If democracy means control of society by the majority of the people, then democracy does not exist in America. The tyranny of an English aristocracy which ruled through a king has been replaced by the tyranny of a small capitalist class which rules through its political servants.

Even more than the Americans of 1776 needed to win control of the 13 colonies "owned" by the English aristocracy, the American people today need to win control of the social economy "owned" by a small handful of private owners. The capitalist economy and the government that serves it must be overthrown and replaced. And just as in 1776, taking control of the means of life requires organizing for revolutionary change.

Every revolution means getting rid of the old order and building the new. One of the most progressive aspects of the 1776 revolution was that the revolutionists understood this truism. They did what they could to build machinery that would allow the people to reconstruct their government when changing social conditions demanded it, as they know they inevitably would in time.

Some of the democratic weapons they forged in that first American revolution and incorporated into the nation's basic law -- the right of free speech, free press, free assembly, the right to a free ballot, the right to amend the Constitution -- were intended to make that possible.

That these same rights are under growing attack by the very government which is supposed to protect them is itself an indication of how reactionary that government has become, of how little it resembles the revolutionaries who founded it, and how much it resembles the tyranny they overthrew.

Above all else, however, the revolution needed today requires the organization of the social power which has grown more than any other over the past 200 years -- economic power. During the last two centuries, Americans have built an economic machine that can finally provide the basis for abundance for all. Even more important, that industrial machine has put economic power potentially in the hands of the majority of people. For the first time in history, the majority of people, the working class, can wield economic control over the forces of production, if organized industrially. Economic domination by either an individual monarch or a small class is no longer necessary or tolerable.

Economic freedom and democracy will be integral parts of the next American revolution, the one that will build socialism in America. They will be principal components of the socialist government organized to suit modern society -- a government based on industrial constituencies, democracy on the job, social ownership and control of the means of production, production for use instead of profit.

Two hundred years after our first revolution, then, we are confronted with the same task: overthrowing an oppressive social order and building a new society.

To accomplish this will require the most organized and conscious revolutionary movement in history.
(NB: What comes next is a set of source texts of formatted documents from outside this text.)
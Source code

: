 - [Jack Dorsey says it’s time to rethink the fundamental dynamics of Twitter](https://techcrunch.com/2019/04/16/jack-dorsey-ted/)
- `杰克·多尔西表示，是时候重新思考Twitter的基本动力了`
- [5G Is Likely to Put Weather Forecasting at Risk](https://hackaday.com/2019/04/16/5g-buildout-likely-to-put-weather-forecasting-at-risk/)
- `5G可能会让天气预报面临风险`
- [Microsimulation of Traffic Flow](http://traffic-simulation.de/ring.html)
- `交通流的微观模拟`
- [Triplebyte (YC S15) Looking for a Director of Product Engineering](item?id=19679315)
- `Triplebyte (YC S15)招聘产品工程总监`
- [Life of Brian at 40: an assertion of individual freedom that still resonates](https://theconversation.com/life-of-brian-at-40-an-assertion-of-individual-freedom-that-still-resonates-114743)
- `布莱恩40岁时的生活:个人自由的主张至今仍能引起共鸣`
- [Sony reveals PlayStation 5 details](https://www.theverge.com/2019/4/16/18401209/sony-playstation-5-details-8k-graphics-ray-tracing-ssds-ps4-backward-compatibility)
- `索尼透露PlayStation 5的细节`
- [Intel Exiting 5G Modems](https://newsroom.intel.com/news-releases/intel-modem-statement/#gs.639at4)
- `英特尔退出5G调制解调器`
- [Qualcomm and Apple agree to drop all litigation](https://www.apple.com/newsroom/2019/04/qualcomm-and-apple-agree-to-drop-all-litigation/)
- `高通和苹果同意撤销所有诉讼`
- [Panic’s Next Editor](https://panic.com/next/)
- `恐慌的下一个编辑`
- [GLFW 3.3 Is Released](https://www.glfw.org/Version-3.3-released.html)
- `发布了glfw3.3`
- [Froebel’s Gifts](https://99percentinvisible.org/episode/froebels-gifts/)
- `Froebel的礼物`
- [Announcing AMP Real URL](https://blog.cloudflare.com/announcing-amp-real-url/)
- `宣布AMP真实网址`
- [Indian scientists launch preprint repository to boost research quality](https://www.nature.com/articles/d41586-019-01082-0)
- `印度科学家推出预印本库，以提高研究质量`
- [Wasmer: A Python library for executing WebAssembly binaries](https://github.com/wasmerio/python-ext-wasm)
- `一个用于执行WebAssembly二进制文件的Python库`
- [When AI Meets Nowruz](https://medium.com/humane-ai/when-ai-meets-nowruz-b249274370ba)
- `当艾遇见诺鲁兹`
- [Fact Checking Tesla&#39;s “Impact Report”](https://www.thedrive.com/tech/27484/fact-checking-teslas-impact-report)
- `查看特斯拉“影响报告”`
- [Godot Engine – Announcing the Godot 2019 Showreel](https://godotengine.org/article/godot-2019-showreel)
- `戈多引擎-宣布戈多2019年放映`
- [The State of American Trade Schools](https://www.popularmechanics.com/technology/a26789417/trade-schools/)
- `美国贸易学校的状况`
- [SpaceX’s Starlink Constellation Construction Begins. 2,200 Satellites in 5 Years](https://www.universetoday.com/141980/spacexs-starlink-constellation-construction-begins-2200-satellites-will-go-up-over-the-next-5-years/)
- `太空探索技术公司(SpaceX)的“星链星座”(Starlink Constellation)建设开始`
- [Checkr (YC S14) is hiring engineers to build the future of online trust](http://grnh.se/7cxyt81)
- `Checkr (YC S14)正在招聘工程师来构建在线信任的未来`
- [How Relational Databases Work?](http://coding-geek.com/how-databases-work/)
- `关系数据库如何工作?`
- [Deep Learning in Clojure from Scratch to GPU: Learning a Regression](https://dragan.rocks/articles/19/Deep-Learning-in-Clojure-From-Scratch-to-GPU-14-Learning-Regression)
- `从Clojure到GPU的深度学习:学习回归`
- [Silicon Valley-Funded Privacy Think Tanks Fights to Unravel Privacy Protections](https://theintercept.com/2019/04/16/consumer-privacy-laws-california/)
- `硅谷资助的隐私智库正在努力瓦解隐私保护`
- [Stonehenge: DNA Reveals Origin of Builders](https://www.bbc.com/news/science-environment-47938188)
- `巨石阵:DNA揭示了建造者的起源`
It means organizing all working people in America into a single Socialist Industrial Union movement, a movement that takes the shape of the industrial economy itself.

Through such a union movement workers can mobilize their latent economic power to fight capitalist exploitation more effectively, and ultimately assume direct control and management of the nation's economy. Through such a rank-and-file movement of producers, social ownership and democratic control can finally be brought to the most basic social activity.

At the same time, we must organize politically to contest the politicians committed to continuing capitalism, to educate for the need for socialist change and to openly and painstakingly gather our forces in as peaceful a manner as possible.

There can be no better way to celebrate the anniversary of the first American revolution than by tackling the revolutionary demands of our own time, and using all our efforts as our ancestors did to continue the fight for freedom and build a new society suited to the conditions of our time.